The Kandinsky Incident. Or the Mug posing as Muse.
There is a precise moment during a UK heatwave when a studio stops being a sanctuary and becomes a very expensive, very wooden kiln. Yesterday, we hit 32°C and at that temperature, the air doesn't move. The wood panels started looking slightly wavy, the paints were drying faster than I can think, and my brain capacity degraded slow-witted houseplant.
I was working on a new 20x20cm panel, operating entirely on stubbornness and sweat. I reached for my coffee and … I stopped. I blinked. I wiped the salt out of my eyes.
The 20x20cm panel was staring back at me. The mug was staring back at me. They were... matching.
For those who don't know my favourite studio mug features Kandinsky’s Cossacks (1910). It's a glorious, chaotic riot of hallucinogenic primary sparks, jarring oranges, and violent blues. It is not my palette. Not even close.
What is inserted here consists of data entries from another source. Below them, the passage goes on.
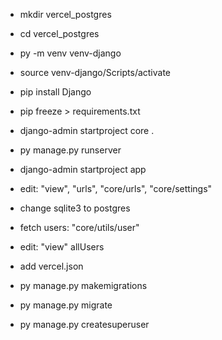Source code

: - mkdir vercel_postgres
- cd vercel_postgres
- py -m venv venv-django
- source venv-django/Scripts/activate
- pip install Django
- pip freeze > requirements.txt
- django-admin startproject core .
- py manage.py runserver

- django-admin startproject app
- edit: "view", "urls", "core/urls", "core/settings"

- change sqlite3 to postgres
- fetch users: "core/utils/user"
- edit: "view" allUsers

- add vercel.json

- py manage.py makemigrations 
- py manage.py migrate
- py manage.py createsuperuser
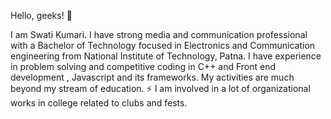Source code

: Hello, geeks! 👋


I am Swati Kumari. I have strong media and communication professional with a Bachelor of Technology focused in Electronics and Communication engineering from National Institute of Technology, Patna. I have experience in problem solving and competitive coding in C++ and Front end development , Javascript and its frameworks. My activities are much beyond my stream of education. ⚡ I am involved in a lot of organizational works in college related to clubs and fests.


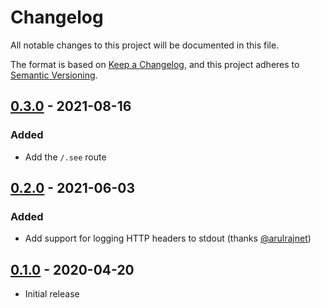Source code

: # Changelog

All notable changes to this project will be documented in this file.

The format is based on [Keep a Changelog], and this project adheres to
[Semantic Versioning].

<!-- references -->
[Keep a Changelog]: https://keepachangelog.com/en/1.0.0/
[Semantic Versioning]: https://semver.org/spec/v2.0.0.html

## [0.3.0] - 2021-08-16

### Added

- Add the `/.see` route

## [0.2.0] - 2021-06-03

### Added

- Add support for logging HTTP headers to stdout (thanks [@arulrajnet])

## [0.1.0] - 2020-04-20

- Initial release

<!-- references -->
[Unreleased]: https://github.com/jmalloc/echo-server
[0.1.0]: https://github.com/jmalloc/echo-server/releases/v0.1.0
[0.2.0]: https://github.com/jmalloc/echo-server/releases/v0.2.0
[0.3.0]: https://github.com/jmalloc/echo-server/releases/v0.3.0

<!-- outside contributors -->
[@arulrajnet]: https://github.com/arulrajnet

<!-- version template
## [0.0.1] - YYYY-MM-DD

### Added
### Changed
### Deprecated
### Removed
### Fixed
### Security
-->
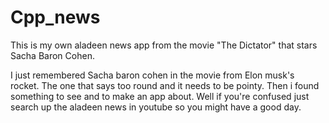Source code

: # Cpp_news
This is my own aladeen news app from the movie "The Dictator" that stars Sacha Baron Cohen.

I just remembered Sacha baron cohen in the movie from Elon musk's rocket.
The one that says too round and it needs to be pointy.
Then i found something to see and to make an app about.
Well if you're confused just search up the aladeen news in youtube so you might have a good day.
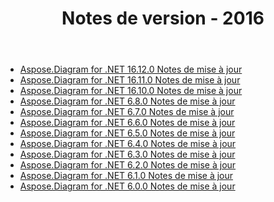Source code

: ﻿---
title: Notes de version - 2016
type: docs
weight: 50
url: /fr/net/release-notes-2016/
---
- [Aspose.Diagram for .NET 16.12.0 Notes de mise à jour](/diagram/fr/net/aspose-diagram-for-net-16-12-0-release-notes/)
- [Aspose.Diagram for .NET 16.11.0 Notes de mise à jour](/diagram/fr/net/aspose-diagram-for-net-16-11-0-release-notes/)
- [Aspose.Diagram for .NET 16.10.0 Notes de mise à jour](/diagram/fr/net/aspose-diagram-for-net-16-10-0-release-notes/)
- [Aspose.Diagram for .NET 6.8.0 Notes de mise à jour](/diagram/fr/net/aspose-diagram-for-net-6-8-0-release-notes/)
- [Aspose.Diagram for .NET 6.7.0 Notes de mise à jour](/diagram/fr/net/aspose-diagram-for-net-6-7-0-release-notes/)
- [Aspose.Diagram for .NET 6.6.0 Notes de mise à jour](/diagram/fr/net/aspose-diagram-for-net-6-6-0-release-notes/)
- [Aspose.Diagram for .NET 6.5.0 Notes de mise à jour](/diagram/fr/net/aspose-diagram-for-net-6-5-0-release-notes/)
- [Aspose.Diagram for .NET 6.4.0 Notes de mise à jour](/diagram/fr/net/aspose-diagram-for-net-6-4-0-release-notes/)
- [Aspose.Diagram for .NET 6.3.0 Notes de mise à jour](/diagram/fr/net/aspose-diagram-for-net-6-3-0-release-notes/)
- [Aspose.Diagram for .NET 6.2.0 Notes de mise à jour](/diagram/fr/net/aspose-diagram-for-net-6-2-0-release-notes/)
- [Aspose.Diagram for .NET 6.1.0 Notes de mise à jour](/diagram/fr/net/aspose-diagram-for-net-6-1-0-release-notes/)
- [Aspose.Diagram for .NET 6.0.0 Notes de mise à jour](/diagram/fr/net/aspose-diagram-for-net-6-0-0-release-notes/)
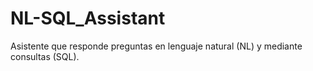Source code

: # NL-SQL_Assistant
Asistente que responde preguntas en lenguaje natural (NL) y mediante consultas (SQL).
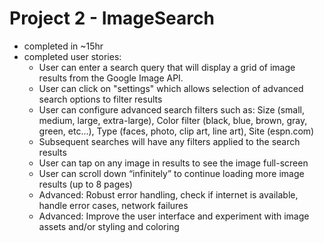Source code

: # Project 2 - ImageSearch
* completed in ~15hr
* completed user stories: 
  * User can enter a search query that will display a grid of image results from the Google Image API.
  * User can click on "settings" which allows selection of advanced search options to filter results
  * User can configure advanced search filters such as: Size (small, medium, large, extra-large), Color filter (black, blue, brown, gray, green, etc...), Type (faces, photo, clip art, line art), Site (espn.com)
  * Subsequent searches will have any filters applied to the search results
  * User can tap on any image in results to see the image full-screen
  * User can scroll down “infinitely” to continue loading more image results (up to 8 pages)
  * Advanced: Robust error handling, check if internet is available, handle error cases, network failures
  * Advanced: Improve the user interface and experiment with image assets and/or styling and coloring
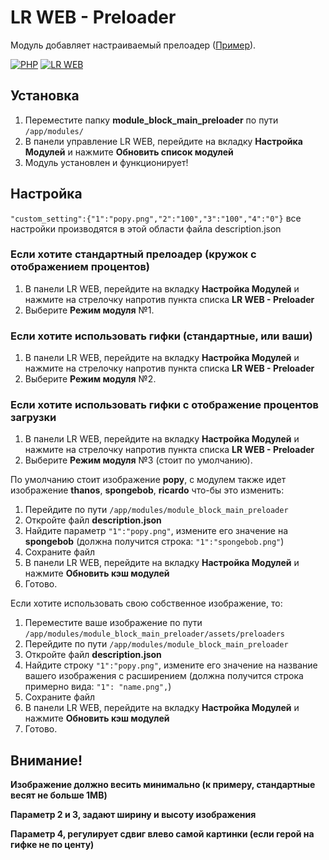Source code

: # LR WEB - Preloader
Модуль добавляет настраиваемый прелоадер (<a href="https://crystalx.ru/stat/">Пример</a>).

[![PHP](https://img.shields.io/badge/PHP-%3E%3D5.4-blue)](https://php.net/)
[![LR WEB](https://img.shields.io/badge/LR%20WEB-%3E%3D0.2.124-brightgreen)](https://github.com/levelsranks/levels-ranks-web)

## Установка
1. Переместите папку **module_block_main_preloader** по пути ``/app/modules/``
2. В панели управление LR WEB, перейдите на вкладку **Настройка Модулей** и нажмите **Обновить список модулей**
3. Модуль установлен и функционирует!

## Настройка

``"custom_setting":{"1":"popy.png","2":"100","3":"100","4":"0"}`` все настройки производятся в этой области файла description.json

### Если хотите стандартный прелоадер (кружок с отображением процентов)
1. В панели LR WEB, перейдите на вкладку **Настройка Модулей** и нажмите на стрелочку напротив пункта списка **LR WEB - Preloader**
2. Выберите **Режим модуля** №1.
### Если хотите использовать гифки (стандартные, или ваши)
1. В панели LR WEB, перейдите на вкладку **Настройка Модулей** и нажмите на стрелочку напротив пункта списка **LR WEB - Preloader**
2. Выберите **Режим модуля** №2.
### Если хотите использовать гифки с отображение процентов загрузки
1. В панели LR WEB, перейдите на вкладку **Настройка Модулей** и нажмите на стрелочку напротив пункта списка **LR WEB - Preloader**
2. Выберите **Режим модуля** №3 (стоит по умолчанию).

По умолчанию стоит изображение **popy**, с модулем также идет изображение **thanos**, **spongebob**, **ricardo** что-бы это изменить:

1. Перейдите по пути ``/app/modules/module_block_main_preloader``
2. Откройте файл **description.json**
3. Найдите параметр ``"1":"popy.png"``, измените его значение на **spongebob** (должна получится строка: ``"1":"spongebob.png"``)
4. Сохраните файл
5. В панели LR WEB, перейдите на вкладку **Настройка Модулей** и нажмите **Обновить кэш модулей**
6. Готово.

Если хотите использовать свою собственное изображение, то:
1. Переместите ваше изображение по пути ``/app/modules/module_block_main_preloader/assets/preloaders``
2. Перейдите по пути ``/app/modules/module_block_main_preloader``
3. Откройте файл **description.json**
4. Найдите строку ``"1":"popy.png"``, измените его значение на название вашего изображения с расширением (должна получится строка примерно вида: ``"1": "name.png",``)
5. Сохраните файл
6. В панели LR WEB, перейдите на вкладку **Настройка Модулей** и нажмите **Обновить кэш модулей**
7. Готово.

## Внимание!

**Изображение должно весить минимально (к примеру, стандартные весят не больше 1MB)**

**Параметр 2 и 3, задают ширину и высоту изображения**

**Параметр 4, регулирует сдвиг влево самой картинки (если герой на гифке не по центу)**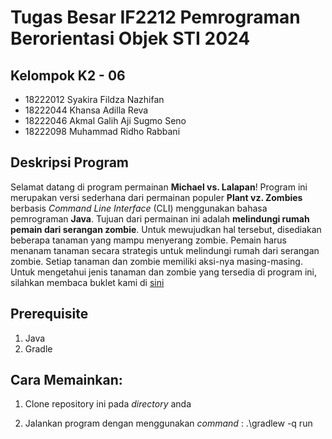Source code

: # Tugas Besar IF2212 Pemrograman Berorientasi Objek STI 2024

## Kelompok K2 - 06

* 18222012 Syakira Fildza Nazhifan <br>
* 18222044 Khansa Adilla Reva <br>
* 18222046 Akmal Galih Aji Sugmo Seno <br>
* 18222098 Muhammad Ridho Rabbani <br>

## Deskripsi Program

Selamat datang di program permainan **Michael vs. Lalapan**! Program ini merupakan versi sederhana dari permainan populer **Plant vz. Zombies** berbasis *Command Line Interface* (CLI) menggunakan bahasa pemrograman **Java**. Tujuan dari permainan ini adalah **melindungi rumah pemain dari serangan zombie**. Untuk mewujudkan hal tersebut, disediakan beberapa tanaman yang mampu menyerang zombie. Pemain harus menanam tanaman secara strategis untuk melindungi rumah dari serangan zombie. Setiap tanaman dan zombie memiliki aksi-nya masing-masing. Untuk mengetahui jenis tanaman dan zombie yang tersedia di program ini, silahkan membaca buklet kami di [sini]()

## Prerequisite 
1. Java
2. Gradle

## Cara Memainkan:
1. Clone repository ini pada _directory_ anda
    
2. Jalankan program dengan menggunakan _command_ :
   .\gradlew -q run

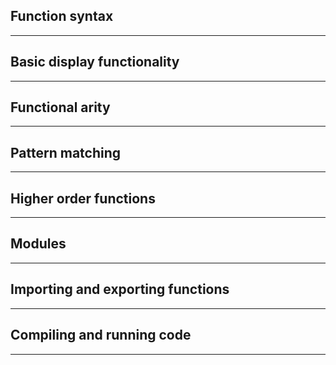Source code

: ## Function syntax
---
## Basic display functionality 
---
## Functional arity 
---
## Pattern matching 
---
## Higher order functions 
---
## Modules 
---
## Importing and exporting functions 
---
## Compiling and running code 
---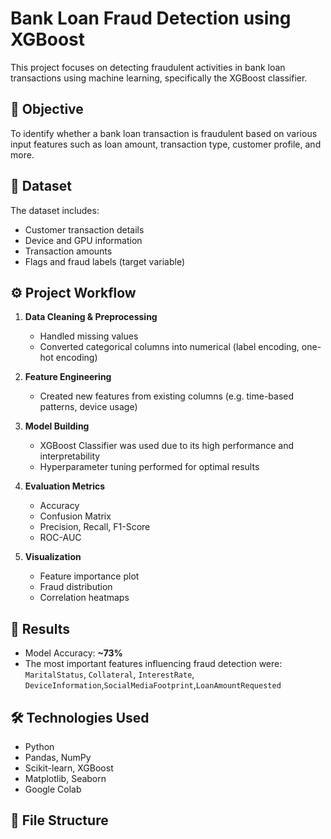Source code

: # Bank Loan Fraud Detection using XGBoost

This project focuses on detecting fraudulent activities in bank loan transactions using machine learning, specifically the XGBoost classifier.

## 📌 Objective
To identify whether a bank loan transaction is fraudulent based on various input features such as loan amount, transaction type, customer profile, and more.

## 📁 Dataset
The dataset includes:
- Customer transaction details
- Device and GPU information
- Transaction amounts
- Flags and fraud labels (target variable)

## ⚙️ Project Workflow
1. **Data Cleaning & Preprocessing**  
   - Handled missing values  
   - Converted categorical columns into numerical (label encoding, one-hot encoding)

2. **Feature Engineering**  
   - Created new features from existing columns (e.g. time-based patterns, device usage)

3. **Model Building**  
   - XGBoost Classifier was used due to its high performance and interpretability  
   - Hyperparameter tuning performed for optimal results

4. **Evaluation Metrics**  
   - Accuracy  
   - Confusion Matrix  
   - Precision, Recall, F1-Score  
   - ROC-AUC

5. **Visualization**  
   - Feature importance plot  
   - Fraud distribution  
   - Correlation heatmaps

## 🎯 Results
- Model Accuracy: **~73%**
- The most important features influencing fraud detection were: `MaritalStatus`, `Collateral`, `InterestRate`, `DeviceInformation`,`SocialMediaFootprint`,`LoanAmountRequested`

## 🛠️ Technologies Used
- Python
- Pandas, NumPy
- Scikit-learn, XGBoost
- Matplotlib, Seaborn
- Google Colab

## 📂 File Structure

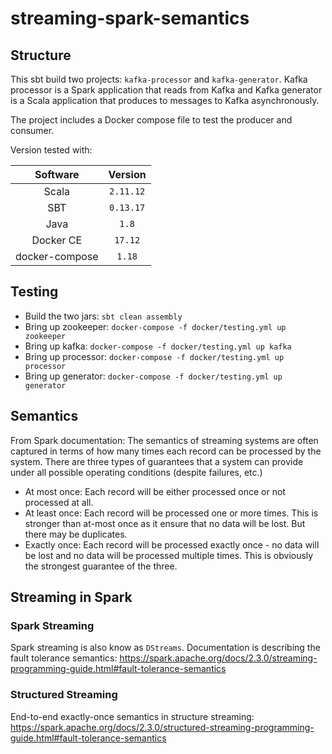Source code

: # streaming-spark-semantics

## Structure

This sbt build two projects: `kafka-processor` and `kafka-generator`.
Kafka processor is a Spark application that reads from Kafka and Kafka generator is a Scala application that produces
to messages to Kafka asynchronously.

The project includes a Docker compose file to test the producer and consumer.
 
Version tested with:

| Software       | Version   |
|:--------------:|:---------:|
| Scala          | `2.11.12` |
| SBT            | `0.13.17` |
| Java           | `1.8`     |
| Docker CE      | `17.12`   |
| docker-compose | `1.18`    |

## Testing

- Build the two jars: `sbt clean assembly`
- Bring up zookeeper: `docker-compose -f docker/testing.yml up zookeeper`
- Bring up kafka: `docker-compose -f docker/testing.yml up kafka`
- Bring up processor: `docker-compose -f docker/testing.yml up processor`
- Bring up generator: `docker-compose -f docker/testing.yml up generator`

## Semantics

From Spark documentation: 
The semantics of streaming systems are often captured in terms of how many times each record can be processed
by the system. There are three types of guarantees that a system can provide under all possible operating
conditions (despite failures, etc.)

- At most once: Each record will be either processed once or not processed at all.
- At least once: Each record will be processed one or more times.
    This is stronger than at-most once as it ensure that no data will be lost. But there may be duplicates.
- Exactly once: Each record will be processed exactly once - no data will be lost and no data will be
    processed multiple times. This is obviously the strongest guarantee of the three.

## Streaming in Spark

### Spark Streaming

Spark streaming is also know as `DStreams`. Documentation is describing the fault tolerance semantics:
https://spark.apache.org/docs/2.3.0/streaming-programming-guide.html#fault-tolerance-semantics

### Structured Streaming

End-to-end exactly-once semantics in structure streaming:
https://spark.apache.org/docs/2.3.0/structured-streaming-programming-guide.html#fault-tolerance-semantics

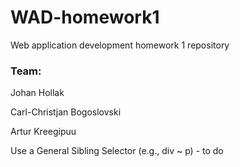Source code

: # WAD-homework1
Web application development homework 1 repository

### Team:

Johan Hollak

Carl-Christjan Bogoslovski

Artur Kreegipuu


Use a General Sibling Selector (e.g., div ~ p) - to do 
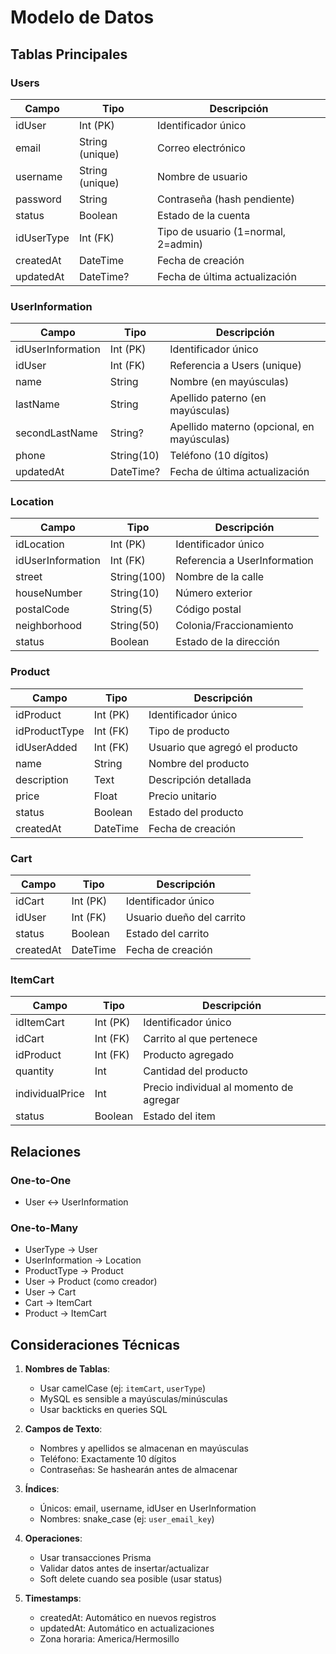 # Modelo de Datos

## Tablas Principales

### Users
| Campo | Tipo | Descripción |
|-------|------|-------------|
| idUser | Int (PK) | Identificador único |
| email | String (unique) | Correo electrónico |
| username | String (unique) | Nombre de usuario |
| password | String | Contraseña (hash pendiente) |
| status | Boolean | Estado de la cuenta |
| idUserType | Int (FK) | Tipo de usuario (1=normal, 2=admin) |
| createdAt | DateTime | Fecha de creación |
| updatedAt | DateTime? | Fecha de última actualización |

### UserInformation
| Campo | Tipo | Descripción |
|-------|------|-------------|
| idUserInformation | Int (PK) | Identificador único |
| idUser | Int (FK) | Referencia a Users (unique) |
| name | String | Nombre (en mayúsculas) |
| lastName | String | Apellido paterno (en mayúsculas) |
| secondLastName | String? | Apellido materno (opcional, en mayúsculas) |
| phone | String(10) | Teléfono (10 dígitos) |
| updatedAt | DateTime? | Fecha de última actualización |

### Location
| Campo | Tipo | Descripción |
|-------|------|-------------|
| idLocation | Int (PK) | Identificador único |
| idUserInformation | Int (FK) | Referencia a UserInformation |
| street | String(100) | Nombre de la calle |
| houseNumber | String(10) | Número exterior |
| postalCode | String(5) | Código postal |
| neighborhood | String(50) | Colonia/Fraccionamiento |
| status | Boolean | Estado de la dirección |

### Product
| Campo | Tipo | Descripción |
|-------|------|-------------|
| idProduct | Int (PK) | Identificador único |
| idProductType | Int (FK) | Tipo de producto |
| idUserAdded | Int (FK) | Usuario que agregó el producto |
| name | String | Nombre del producto |
| description | Text | Descripción detallada |
| price | Float | Precio unitario |
| status | Boolean | Estado del producto |
| createdAt | DateTime | Fecha de creación |

### Cart
| Campo | Tipo | Descripción |
|-------|------|-------------|
| idCart | Int (PK) | Identificador único |
| idUser | Int (FK) | Usuario dueño del carrito |
| status | Boolean | Estado del carrito |
| createdAt | DateTime | Fecha de creación |

### ItemCart
| Campo | Tipo | Descripción |
|-------|------|-------------|
| idItemCart | Int (PK) | Identificador único |
| idCart | Int (FK) | Carrito al que pertenece |
| idProduct | Int (FK) | Producto agregado |
| quantity | Int | Cantidad del producto |
| individualPrice | Int | Precio individual al momento de agregar |
| status | Boolean | Estado del item |

## Relaciones

### One-to-One
- User ↔ UserInformation

### One-to-Many
- UserType → User
- UserInformation → Location
- ProductType → Product
- User → Product (como creador)
- User → Cart
- Cart → ItemCart
- Product → ItemCart

## Consideraciones Técnicas

1. **Nombres de Tablas**:
   - Usar camelCase (ej: `itemCart`, `userType`)
   - MySQL es sensible a mayúsculas/minúsculas
   - Usar backticks en queries SQL

2. **Campos de Texto**:
   - Nombres y apellidos se almacenan en mayúsculas
   - Teléfono: Exactamente 10 dígitos
   - Contraseñas: Se hashearán antes de almacenar

3. **Índices**:
   - Únicos: email, username, idUser en UserInformation
   - Nombres: snake_case (ej: `user_email_key`)

4. **Operaciones**:
   - Usar transacciones Prisma
   - Validar datos antes de insertar/actualizar
   - Soft delete cuando sea posible (usar status)

5. **Timestamps**:
   - createdAt: Automático en nuevos registros
   - updatedAt: Automático en actualizaciones
   - Zona horaria: America/Hermosillo 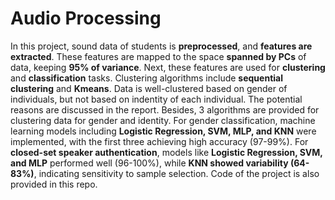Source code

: # Audio Processing
In this project, sound data of students is **preprocessed**, and **features are extracted**. These features are mapped to the space **spanned by PCs** of data, keeping **95% of variance**. Next, these features are used for **clustering** and **classification** tasks. Clustering algorithms include **sequential clustering** and **Kmeans**. Data is well-clustered based on gender of individuals, but not based on indentity of each individual. The potential reasons are discussed in the report. Besides, 3 algorithms are provided for clustering data for gender and identity. For gender classification, machine learning models including **Logistic Regression, SVM, MLP, and KNN** were implemented, with the first three achieving high accuracy (97-99%). For **closed-set speaker authentication**, models like **Logistic Regression, SVM, and MLP** performed well (96-100%), while **KNN showed variability (64-83%)**, indicating sensitivity to sample selection.
Code of the project is also provided in this repo.
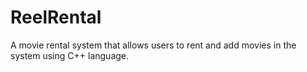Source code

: # ReelRental
A movie rental system that allows users to rent and add movies in the system using C++ language.
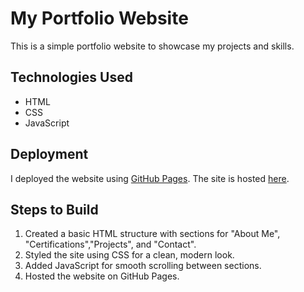 # My Portfolio Website

This is a simple portfolio website to showcase my projects and skills.

## Technologies Used

- HTML
- CSS
- JavaScript

## Deployment

I deployed the website using [GitHub Pages](https://jeshik10.github.io/Jeshik-s-Portfolio/). The site is hosted [here](https://github.com/Jeshik10/Jeshik-s-Portfolio).

## Steps to Build

1. Created a basic HTML structure with sections for "About Me", "Certifications","Projects", and "Contact".
2. Styled the site using CSS for a clean, modern look.
3. Added JavaScript for smooth scrolling between sections.
4. Hosted the website on GitHub Pages.
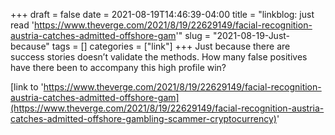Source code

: +++draft = falsedate = 2021-08-19T14:46:39-04:00title = "linkblog: just read 'https://www.theverge.com/2021/8/19/22629149/facial-recognition-austria-catches-admitted-offshore-gam'"slug = "2021-08-19-Just-because"tags = []categories = ["link"]+++Just because there are success stories doesn’t validate the methods. How many false positives have there been to accompany this high profile win? [link to 'https://www.theverge.com/2021/8/19/22629149/facial-recognition-austria-catches-admitted-offshore-gam](https://www.theverge.com/2021/8/19/22629149/facial-recognition-austria-catches-admitted-offshore-gambling-scammer-cryptocurrency)'
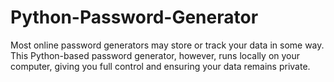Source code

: # Python-Password-Generator
Most online password generators may store or track your data in some way. This Python-based password generator, however, runs locally on your computer, giving you full control and ensuring your data remains private.
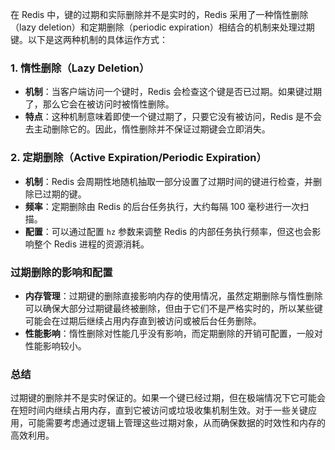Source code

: 在 Redis 中，键的过期和实际删除并不是实时的，Redis 采用了一种惰性删除（lazy deletion）和定期删除（periodic expiration）相结合的机制来处理过期键。以下是这两种机制的具体运作方式：

### 1. 惰性删除（Lazy Deletion）

+ **机制**：当客户端访问一个键时，Redis 会检查这个键是否已过期。如果键过期了，那么它会在被访问时被惰性删除。
+ **特点**：这种机制意味着即使一个键过期了，只要它没有被访问，Redis 是不会去主动删除它的。因此，惰性删除并不保证过期键会立即消失。

### 2. 定期删除（Active Expiration/Periodic Expiration）

+ **机制**：Redis 会周期性地随机抽取一部分设置了过期时间的键进行检查，并删除已过期的键。
+ **频率**：定期删除由 Redis 的后台任务执行，大约每隔 100 毫秒进行一次扫描。
+ **配置**：可以通过配置 `hz` 参数来调整 Redis 的内部任务执行频率，但这也会影响整个 Redis 进程的资源消耗。

### 过期删除的影响和配置

+ **内存管理**：过期键的删除直接影响内存的使用情况，虽然定期删除与惰性删除可以确保大部分过期键最终被删除，但由于它们不是严格实时的，所以某些键可能会在过期后继续占用内存直到被访问或被后台任务删除。
+ **性能影响**：惰性删除对性能几乎没有影响，而定期删除的开销可配置，一般对性能影响较小。

### 总结

过期键的删除并不是实时保证的。如果一个键已经过期，但在极端情况下它可能会在短时间内继续占用内存，直到它被访问或垃圾收集机制生效。对于一些关键应用，可能需要考虑通过逻辑上管理这些过期对象，从而确保数据的时效性和内存的高效利用。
But there I was, half-delirious from the heat, cross-contaminating my subconscious with a souvenir mug. I was beginning to accidentally resurrecting early 20th-century Russian Expressionism on a Tuesday afternoon.
Luckily, the survival instinct kicked in. I took a deep breath, drank the lukewarm coffee, regained my wits, and swiftly staged an intervention on my own panel.